╭─ Data for the task

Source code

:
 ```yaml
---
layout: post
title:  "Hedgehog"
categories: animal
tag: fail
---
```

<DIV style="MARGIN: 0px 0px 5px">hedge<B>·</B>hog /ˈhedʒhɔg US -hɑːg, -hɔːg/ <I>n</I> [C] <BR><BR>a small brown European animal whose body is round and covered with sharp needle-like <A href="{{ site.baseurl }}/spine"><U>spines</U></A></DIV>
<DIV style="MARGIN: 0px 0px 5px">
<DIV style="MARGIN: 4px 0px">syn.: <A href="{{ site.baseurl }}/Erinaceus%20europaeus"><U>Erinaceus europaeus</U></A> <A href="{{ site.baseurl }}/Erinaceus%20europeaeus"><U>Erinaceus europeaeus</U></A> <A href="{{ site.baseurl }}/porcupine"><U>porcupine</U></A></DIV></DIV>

╰─

The records given above are to be repeated in full, exactly.

### Output of the task
Source code

:
 ```yaml
---
layout: post
title:  "Hedgehog"
categories: animal
tag: fail
---
```

<DIV style="MARGIN: 0px 0px 5px">hedge<B>·</B>hog /ˈhedʒhɔg US -hɑːg, -hɔːg/ <I>n</I> [C] <BR><BR>a small brown European animal whose body is round and covered with sharp needle-like <A href="{{ site.baseurl }}/spine"><U>spines</U></A></DIV>
<DIV style="MARGIN: 0px 0px 5px">
<DIV style="MARGIN: 4px 0px">syn.: <A href="{{ site.baseurl }}/Erinaceus%20europaeus"><U>Erinaceus europaeus</U></A> <A href="{{ site.baseurl }}/Erinaceus%20europeaeus"><U>Erinaceus europeaeus</U></A> <A href="{{ site.baseurl }}/porcupine"><U>porcupine</U></A></DIV></DIV>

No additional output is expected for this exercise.